GPU SM utilization sitting at 40% on an H100 while a Triton server is handling real load is a bad sign. The GPU has the capacity. The problem is the scheduler.

Static batching — the default in most inference setups — collects a fixed batch of requests, runs them all through the model together, and returns results. It's simple. It's also wasteful, because every sequence in the batch has to finish before the next batch starts. A 10-token request ends up waiting behind a 512-token request, and the GPU idles between batches while Triton assembles the next one.

Inflight batching (continuous batching) fixes this by treating the batch as a moving window. Sequences join and leave the batch mid-flight. A short sequence completes, its slot opens, and the next waiting request fills it immediately. The GPU never waits for a full batch to assemble.

Switching to TRT-LLM Inflight Batching

TensorRT-LLM's Triton backend supports inflight batching natively — it just requires the right configuration in the model repository. Two parameters matter most.

max_num_tokens controls how many tokens can be in-flight at once.

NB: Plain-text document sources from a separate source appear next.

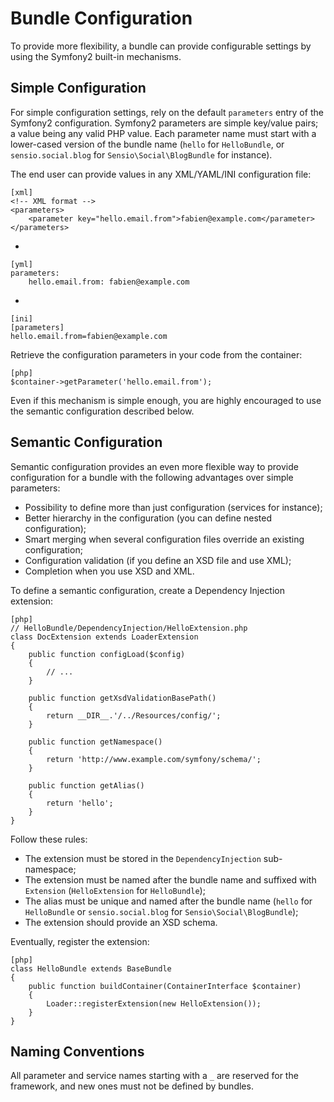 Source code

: Bundle Configuration
====================

To provide more flexibility, a bundle can provide configurable settings by
using the Symfony2 built-in mechanisms.

Simple Configuration
--------------------

For simple configuration settings, rely on the default `parameters` entry of
the Symfony2 configuration. Symfony2 parameters are simple key/value pairs; a
value being any valid PHP value. Each parameter name must start with a
lower-cased version of the bundle name (`hello` for `HelloBundle`, or
`sensio.social.blog` for `Sensio\Social\BlogBundle` for instance).

The end user can provide values in any XML/YAML/INI configuration file:

    [xml]
    <!-- XML format -->
    <parameters>
        <parameter key="hello.email.from">fabien@example.com</parameter>
    </parameters>

-

    [yml]
    parameters:
        hello.email.from: fabien@example.com

-

    [ini]
    [parameters]
    hello.email.from=fabien@example.com

Retrieve the configuration parameters in your code from the container:

    [php]
    $container->getParameter('hello.email.from');

Even if this mechanism is simple enough, you are highly encouraged to use the
semantic configuration described below.

Semantic Configuration
----------------------

Semantic configuration provides an even more flexible way to provide
configuration for a bundle with the following advantages over simple
parameters:

  * Possibility to define more than just configuration (services for
    instance);
  * Better hierarchy in the configuration (you can define nested
    configuration);
  * Smart merging when several configuration files override an existing
    configuration;
  * Configuration validation (if you define an XSD file and use XML);
  * Completion when you use XSD and XML.

To define a semantic configuration, create a Dependency Injection extension:

    [php]
    // HelloBundle/DependencyInjection/HelloExtension.php
    class DocExtension extends LoaderExtension
    {
        public function configLoad($config)
        {
            // ...
        }

        public function getXsdValidationBasePath()
        {
            return __DIR__.'/../Resources/config/';
        }

        public function getNamespace()
        {
            return 'http://www.example.com/symfony/schema/';
        }

        public function getAlias()
        {
            return 'hello';
        }
    }

Follow these rules:

  * The extension must be stored in the `DependencyInjection` sub-namespace;
  * The extension must be named after the bundle name and suffixed with
    `Extension` (`HelloExtension` for `HelloBundle`);
  * The alias must be unique and named after the bundle name (`hello` for
    `HelloBundle` or `sensio.social.blog` for `Sensio\Social\BlogBundle`);
  * The extension should provide an XSD schema.

Eventually, register the extension:

    [php]
    class HelloBundle extends BaseBundle
    {
        public function buildContainer(ContainerInterface $container)
        {
            Loader::registerExtension(new HelloExtension());
        }
    }

Naming Conventions
------------------

All parameter and service names starting with a `_` are reserved for the
framework, and new ones must not be defined by bundles.
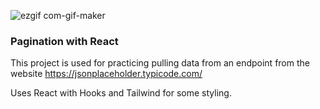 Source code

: ![ezgif com-gif-maker](https://user-images.githubusercontent.com/26662557/145260683-03ecf192-be2e-4d44-bbe9-5b1c944ae146.gif)

### Pagination with React
This project is used for practicing pulling data from an endpoint from the website https://jsonplaceholder.typicode.com/

Uses React with Hooks and Tailwind for some styling.
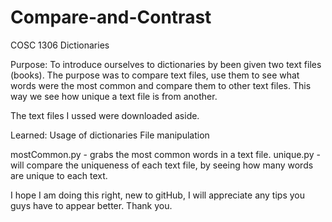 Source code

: # Compare-and-Contrast

COSC 1306 Dictionaries

Purpose: To introduce ourselves to dictionaries by been given two text files (books). 
The purpose was to compare text files, use them to see what words were the most common and compare them to other text files.
This way we see how unique a text file is from another.

The text files I ussed were downloaded aside.

Learned:
         Usage of dictionaries 
         File manipulation
     
mostCommon.py - grabs the most common words in a text file.
unique.py     - will compare the uniqueness of each text file, by seeing how many words are unique to each text.

I hope I am doing this right, new to gitHub, I will appreciate any tips you guys have to appear better. Thank you.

Set it too low and you're throttling throughput by artificially limiting occupancy. Set it too high and you risk OOM when a spike of long-context requests arrives simultaneously. A safe starting point is 70–80% of your GPU memory budget for KV cache.

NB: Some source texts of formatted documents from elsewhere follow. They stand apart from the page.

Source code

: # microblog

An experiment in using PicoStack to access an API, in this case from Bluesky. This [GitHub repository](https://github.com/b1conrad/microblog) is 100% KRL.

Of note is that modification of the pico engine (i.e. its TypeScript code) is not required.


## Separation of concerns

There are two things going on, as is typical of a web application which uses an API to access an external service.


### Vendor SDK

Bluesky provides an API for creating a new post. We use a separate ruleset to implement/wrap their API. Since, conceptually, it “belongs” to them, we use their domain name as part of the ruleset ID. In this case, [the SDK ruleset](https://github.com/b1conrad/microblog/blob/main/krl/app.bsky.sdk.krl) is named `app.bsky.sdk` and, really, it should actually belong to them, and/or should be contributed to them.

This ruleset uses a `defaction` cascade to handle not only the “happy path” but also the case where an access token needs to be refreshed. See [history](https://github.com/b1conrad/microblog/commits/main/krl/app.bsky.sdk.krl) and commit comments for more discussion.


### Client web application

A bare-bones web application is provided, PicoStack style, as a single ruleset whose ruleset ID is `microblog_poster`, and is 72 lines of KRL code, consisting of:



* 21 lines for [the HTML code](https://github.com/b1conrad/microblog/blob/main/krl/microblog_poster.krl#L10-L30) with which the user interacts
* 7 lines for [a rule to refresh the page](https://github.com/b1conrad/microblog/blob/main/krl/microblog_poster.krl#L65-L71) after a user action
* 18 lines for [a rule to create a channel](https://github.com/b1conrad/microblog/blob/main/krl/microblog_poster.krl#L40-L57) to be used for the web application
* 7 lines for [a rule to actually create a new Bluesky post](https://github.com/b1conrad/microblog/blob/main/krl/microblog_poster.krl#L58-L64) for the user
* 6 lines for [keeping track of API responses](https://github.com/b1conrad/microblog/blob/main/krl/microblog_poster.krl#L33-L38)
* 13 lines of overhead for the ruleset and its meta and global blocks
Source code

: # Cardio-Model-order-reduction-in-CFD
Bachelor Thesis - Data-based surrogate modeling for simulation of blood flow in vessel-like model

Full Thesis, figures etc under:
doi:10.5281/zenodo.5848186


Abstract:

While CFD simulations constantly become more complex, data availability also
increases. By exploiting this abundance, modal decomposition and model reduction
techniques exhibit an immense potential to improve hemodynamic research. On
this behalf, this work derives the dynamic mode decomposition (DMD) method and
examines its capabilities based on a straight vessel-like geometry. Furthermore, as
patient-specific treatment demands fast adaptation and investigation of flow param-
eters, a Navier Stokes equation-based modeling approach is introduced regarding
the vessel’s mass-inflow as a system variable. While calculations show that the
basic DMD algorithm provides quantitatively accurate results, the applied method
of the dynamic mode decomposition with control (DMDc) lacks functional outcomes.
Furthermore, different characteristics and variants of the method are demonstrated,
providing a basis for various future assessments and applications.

batch_scheduler_policy controls what happens when the in-flight queue is full and a new request arrives. The two options have meaningfully different behavior under bursty load:

guaranteed_no_evict never removes an active sequence from the KV cache mid-generation. Once a sequence starts, it runs to completion or failure. Latency is predictable. This is right for APIs with SLA commitments where a P99 spike is worse than slightly lower peak throughput.
max_utilization will preempt sequences if doing so allows better overall throughput. More tokens processed per second, but individual requests can experience retries if they get preempted. This is right for batch processing jobs where average throughput matters more than per-request latency.

What the Numbers Show

Running a 60-second load test at 50 req/s arrival rate with output length 256 on Llama 3 8B:

Configuration	GPU SM utilization	Throughput (tok/s)	P99 latency
Static batching	~42%	baseline	baseline
Inflight, guaranteed_no_evict	~87%	+2.1x	stable
Inflight, max_utilization	~91%	+2.4x	variable

The jump from static to inflight isn't a tuning win — it's a fundamentally different operating model. SM utilization above 85% means the GPU is working on tokens almost continuously rather than waiting for the scheduler.

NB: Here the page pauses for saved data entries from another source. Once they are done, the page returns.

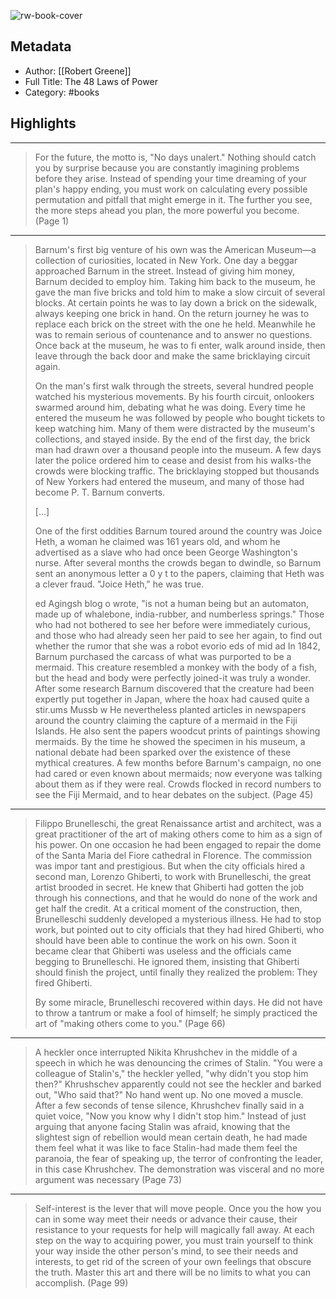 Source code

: ![rw-book-cover](https://images-na.ssl-images-amazon.com/images/I/41EhEN9nsmL._SL200_.jpg)

## Metadata
- Author: [[Robert Greene]]
- Full Title: The 48 Laws of Power
- Category: #books

## Highlights
***

> For the future, the motto is, "No days unalert." Nothing should catch you by surprise because you are constantly imagining problems before they arise. Instead of spending your time dreaming of your plan's happy ending, you must work on calculating every possible permutation and pitfall that might emerge in it. The further you see, the more steps ahead you plan, the more powerful you become. (Page 1)

***

> Barnum's first big venture of his own was the American Museum—a collection of curiosities, located in New York. One day a beggar approached Barnum in the street. Instead of giving him money, Barnum decided to employ him. Taking him back to the museum, he gave the man five bricks and told him to make a slow circuit of several blocks. At certain points he was to lay down a brick on the sidewalk, always keeping one brick in hand. On the return journey he was to replace each brick on the street with the one he held. Meanwhile he was to remain serious of countenance and to answer no questions. Once back at the museum, he was to fi enter, walk around inside, then leave through the back door and make the same bricklaying circuit again.
>
> On the man's first walk through the streets, several hundred people watched his mysterious movements. By his fourth circuit, onlookers swarmed around him, debating what he was doing. Every time he entered the museum he was followed by people who bought tickets to keep watching him. Many of them were distracted by the museum's collections, and stayed inside. By the end of the first day, the brick man had drawn over a thousand people into the museum. A few days later the police ordered him to cease and desist from his walks-the crowds were blocking traffic. The bricklaying stopped but thousands of New Yorkers had entered the museum, and many of those had become P. T. Barnum converts.
>
> […]
>
> One of the first oddities Barnum toured around the country was Joice Heth, a woman he claimed was 161 years old, and whom he advertised as a slave who had once been George Washington's nurse. After several months the crowds began to dwindle, so Barnum sent an anonymous letter a 0 y t to the papers, claiming that Heth was a clever fraud. "Joice Heth," he was true.
>
> ed Agingsh blog o wrote, "is not a human being but an automaton, made up of whalebone, india-rubber, and numberless springs." Those who had not bothered to see her before were immediately curious, and those who had already seen her paid to see her again, to find out whether the rumor that she was a robot evorio eds of mid ad In 1842, Barnum purchased the carcass of what was purported to be a mermaid. This creature resembled a monkey with the body of a fish, but the head and body were perfectly joined-it was truly a wonder. After some research Barnum discovered that the creature had been expertly put together in Japan, where the hoax had caused quite a stir.ums Mussb w He nevertheless planted articles in newspapers around the country claiming the capture of a mermaid in the Fiji Islands. He also sent the papers woodcut prints of paintings showing mermaids. By the time he showed the specimen in his museum, a national debate had been sparked over the existence of these mythical creatures. A few months before Barnum's campaign, no one had cared or even known about mermaids; now everyone was talking about them as if they were real. Crowds flocked in record numbers to see the Fiji Mermaid, and to hear debates on the subject. (Page 45)

***

> Filippo Brunelleschi, the great Renaissance artist and architect, was a great practitioner of the art of making others come to him as a sign of his power. On one occasion he had been engaged to repair the dome of the Santa Maria del Fiore cathedral in Florence. The commission was impor tant and prestigious. But when the city officials hired a second man, Lorenzo Ghiberti, to work with Brunelleschi, the great artist brooded in secret. He knew that Ghiberti had gotten the job through his connections, and that he would do none of the work and get half the credit. At a critical moment of the construction, then, Brunelleschi suddenly developed a mysterious illness. He had to stop work, but pointed out to city officials that they had hired Ghiberti, who should have been able to continue the work on his own. Soon it became clear that Ghiberti was useless and the officials came begging to Brunelleschi. He ignored them, insisting that Ghiberti should finish the project, until finally they realized the problem: They fired Ghiberti.
>
> By some miracle, Brunelleschi recovered within days. He did not have to throw a tantrum or make a fool of himself; he simply practiced the art of "making others come to you." (Page 66)

***

> A heckler once interrupted Nikita Khrushchev in the middle of a speech in which he was denouncing the crimes of Stalin. "You were a colleague of Stalin's," the heckler yelled, "why didn't you stop him then?" Khrushschev apparently could not see the heckler and barked out, "Who said that?" No hand went up. No one moved a muscle. After a few seconds of tense silence, Khrushchev finally said in a quiet voice, "Now you know why I didn't stop him." Instead of just arguing that anyone facing Stalin was afraid, knowing that the slightest sign of rebellion would mean certain death, he had made them feel what it was like to face Stalin-had made them feel the paranoia, the fear of speaking up, the terror of confronting the leader, in this case Khrushchev. The demonstration was visceral and no more argument was necessary (Page 73)

***

> Self-interest is the lever that will move people. Once you the how you can in some way meet their needs or advance their cause, their resistance to your requests for help will magically fall away. At each step on the way to acquiring power, you must train yourself to think your way inside the other person's mind, to see their needs and interests, to get rid of the screen of your own feelings that obscure the truth. Master this art and there will be no limits to what you can accomplish. (Page 99)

# Start Triton with the TRT-LLM model repository
tritonserver --model-repository=/models

# Test a single generation
curl -X POST http://localhost:8000/v2/models/ensemble/generate \
  -d '{"text_input":"explain CUDA streams","max_tokens":256}'

# Bursty load test — 50 req/s for 60s
python load_test.py --arrival_rate 50 --duration 60 --output_len 256 --concurrency 64

# Plot in-flight queue depth and SM utilization over time
python plot_inflight_stats.py --log triton_metrics.log

Choosing the Right Policy for Your Workload

The policy decision is simpler than it looks. If you're building a user-facing API — a coding assistant, a chat interface, anything with an end-user waiting — use guaranteed_no_evict. Predictable latency is worth the small throughput trade.

If you're running a batch pipeline — nightly document processing, bulk embeddings, offline eval — use max_utilization. There's no end-user watching a spinner, so maximizing tokens processed per hour is the right objective.

The next meaningful optimization layered on top of this is chunked prefill: splitting long prefill phases into smaller chunks so long-context requests don't block decode-phase sequences while they're still processing their input. That + inflight batching together is what full KV cache utilization looks like.